Documentation burden reduction stands out as a prime target for AI investment. Healthcare AI startup Oscar Health reported that their implementation of OpenAI technology reduced the time spent documenting medical conversations by nearly 40%, allowing clinicians to focus more on patient care.

Similarly, Stanford Health Care implemented ambient clinical intelligence technology that records patient-physician conversations and generates draft clinical notes. Their studies showed 96% of physicians found the technology easy to use, and 78% reported it expedited note-taking.

Research published in April 2024 from UC San Diego School of Medicine demonstrated that AI tools can help physicians draft more empathetic and comprehensive responses to patient messages. The study found that messages drafted with AI assistance scored 30% higher in addressing patient concerns and were rated as significantly more empathetic than those written without AI.

“We’re developing technology that makes health information accessible to both families and providers,” says Hyman. “With LLMs, we can now let a doctor enter a chart note and give family members the ability to interpret it based on their level of clinical understanding.”

AI Implementation Challenges

Healthcare data remains notoriously unstructured, inconsistent, and fragmented across systems. Solutions that fail to integrate into existing clinical workflows face adoption barriers regardless of their technical merit. Moreover, clinicians demand transparency and explainability before incorporating AI recommendations into practice.

Investment focus in the Healthcare AI space has been on practical applications rather than theoretical possibilities. A study published in the Journal of Clinical Medicine examined 57 healthcare AI implementations and found that successful projects shared three characteristics: they addressed specific workflow pain points, provided appropriate training for all stakeholders, and measured both qualitative and quantitative outcomes.

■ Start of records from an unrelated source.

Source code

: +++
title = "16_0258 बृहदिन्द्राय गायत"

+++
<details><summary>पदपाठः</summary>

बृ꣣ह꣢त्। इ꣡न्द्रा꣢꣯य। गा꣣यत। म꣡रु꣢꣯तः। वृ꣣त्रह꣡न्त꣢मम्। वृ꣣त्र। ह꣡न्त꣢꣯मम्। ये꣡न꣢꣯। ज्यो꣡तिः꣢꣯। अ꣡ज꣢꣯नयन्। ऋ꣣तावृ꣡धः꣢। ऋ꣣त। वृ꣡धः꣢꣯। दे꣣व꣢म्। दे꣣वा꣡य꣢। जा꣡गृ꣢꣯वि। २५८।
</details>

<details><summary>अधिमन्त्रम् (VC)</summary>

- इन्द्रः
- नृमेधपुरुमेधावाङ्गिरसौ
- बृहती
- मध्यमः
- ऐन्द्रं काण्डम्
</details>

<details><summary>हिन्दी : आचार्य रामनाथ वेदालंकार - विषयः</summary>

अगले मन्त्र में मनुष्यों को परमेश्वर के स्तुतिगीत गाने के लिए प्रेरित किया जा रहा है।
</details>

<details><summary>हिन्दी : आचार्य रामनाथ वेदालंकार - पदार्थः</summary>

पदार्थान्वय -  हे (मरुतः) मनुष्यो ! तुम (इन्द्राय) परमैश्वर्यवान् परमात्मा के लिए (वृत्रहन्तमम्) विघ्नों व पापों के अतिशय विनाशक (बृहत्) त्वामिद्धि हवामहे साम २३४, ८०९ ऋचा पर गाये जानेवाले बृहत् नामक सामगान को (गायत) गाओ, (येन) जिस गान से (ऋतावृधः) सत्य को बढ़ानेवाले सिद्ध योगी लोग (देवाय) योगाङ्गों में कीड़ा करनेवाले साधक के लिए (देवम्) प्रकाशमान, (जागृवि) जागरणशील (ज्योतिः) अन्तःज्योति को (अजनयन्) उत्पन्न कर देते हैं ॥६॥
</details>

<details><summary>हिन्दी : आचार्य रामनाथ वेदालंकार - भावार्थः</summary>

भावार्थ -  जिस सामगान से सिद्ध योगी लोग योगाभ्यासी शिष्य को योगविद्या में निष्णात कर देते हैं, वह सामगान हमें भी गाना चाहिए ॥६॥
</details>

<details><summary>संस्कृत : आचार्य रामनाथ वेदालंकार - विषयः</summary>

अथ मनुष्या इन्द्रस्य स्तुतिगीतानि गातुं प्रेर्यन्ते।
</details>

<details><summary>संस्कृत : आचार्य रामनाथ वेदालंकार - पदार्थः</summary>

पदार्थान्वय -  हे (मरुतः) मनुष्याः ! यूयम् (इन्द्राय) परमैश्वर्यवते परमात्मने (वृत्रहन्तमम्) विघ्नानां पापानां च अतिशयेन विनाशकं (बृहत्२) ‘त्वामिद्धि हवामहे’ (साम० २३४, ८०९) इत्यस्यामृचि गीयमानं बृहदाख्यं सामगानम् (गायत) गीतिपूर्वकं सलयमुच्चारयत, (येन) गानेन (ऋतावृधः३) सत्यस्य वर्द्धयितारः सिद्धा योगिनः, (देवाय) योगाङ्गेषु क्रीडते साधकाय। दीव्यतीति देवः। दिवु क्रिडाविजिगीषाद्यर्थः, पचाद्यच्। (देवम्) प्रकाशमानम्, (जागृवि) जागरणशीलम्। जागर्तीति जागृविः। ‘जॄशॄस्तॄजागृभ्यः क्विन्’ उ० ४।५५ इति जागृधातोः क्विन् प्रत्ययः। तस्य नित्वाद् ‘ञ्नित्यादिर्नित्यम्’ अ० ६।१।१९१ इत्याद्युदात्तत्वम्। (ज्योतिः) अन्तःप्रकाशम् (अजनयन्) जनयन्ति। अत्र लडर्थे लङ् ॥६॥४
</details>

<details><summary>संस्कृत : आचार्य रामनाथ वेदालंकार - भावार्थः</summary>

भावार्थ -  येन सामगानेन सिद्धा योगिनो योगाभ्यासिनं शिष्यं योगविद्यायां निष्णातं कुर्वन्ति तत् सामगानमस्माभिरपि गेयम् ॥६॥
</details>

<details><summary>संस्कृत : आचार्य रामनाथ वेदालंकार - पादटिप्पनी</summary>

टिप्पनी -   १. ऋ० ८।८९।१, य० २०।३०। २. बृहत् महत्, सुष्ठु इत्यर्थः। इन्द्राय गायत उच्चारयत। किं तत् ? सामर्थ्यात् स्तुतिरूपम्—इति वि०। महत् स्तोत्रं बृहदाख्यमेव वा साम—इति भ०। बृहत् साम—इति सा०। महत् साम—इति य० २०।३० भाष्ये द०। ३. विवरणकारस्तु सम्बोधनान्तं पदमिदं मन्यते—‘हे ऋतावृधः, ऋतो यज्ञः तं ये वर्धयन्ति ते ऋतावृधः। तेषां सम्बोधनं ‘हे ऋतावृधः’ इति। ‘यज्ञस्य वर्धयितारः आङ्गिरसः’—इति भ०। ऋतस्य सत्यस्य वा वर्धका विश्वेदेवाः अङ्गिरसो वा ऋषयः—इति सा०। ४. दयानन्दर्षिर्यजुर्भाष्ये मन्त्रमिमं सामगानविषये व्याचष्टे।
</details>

“The immediate technical challenge involves creating systems that can translate complex medical information while maintaining privacy safeguards,” says Hyman. “The longer-term challenge involves integrating these systems into existing workflows without disrupting care delivery.”

TriEdge’s approach focuses on building proper data infrastructure before deploying AI solutions. “We’re working towards moving portfolio companies over to a shared data lakehouse, where it’s easy to then communicate with the data from a large language model onto them,” Hyman explains. This infrastructure would allow for a “uniform process across our portfolio companies.”

The Education Imperative

The knowledge gap between technology capabilities and clinical users poses another significant challenge to healthcare AI adoption. The American Medical Association’s 2024 report on physicians’ attitudes toward AI found that while 68% recognize benefits to their practice (up from 65% in 2023), many lack confidence in evaluating AI solutions.

A systematic review published in 2024 by the Journal of Medical Internet Research found that inadequate training represented the most commonly cited barrier to AI adoption among healthcare professionals.

TriEdge recognizes the importance of education in driving AI adoption. “A large part of what we’re doing involves increasing the technological skill set of healthcare workers,” says Hyman. “AI has enormous potential to aid clinicians, but only if they understand how to effectively incorporate it into their practice.”

Leading academic medical centers like Stanford and Cleveland Clinic have launched dedicated AI education programs for clinicians, acknowledging that technology adoption depends on user capability. This educational component often receives less attention than technological development but remains critical to practical implementation.

“Healthcare delivery presents both technical and philosophical challenges,” says Hyman. “Success demands understanding not just what technology can do, but how it should be implemented to serve healthcare’s fundamental mission of improving patient outcomes.”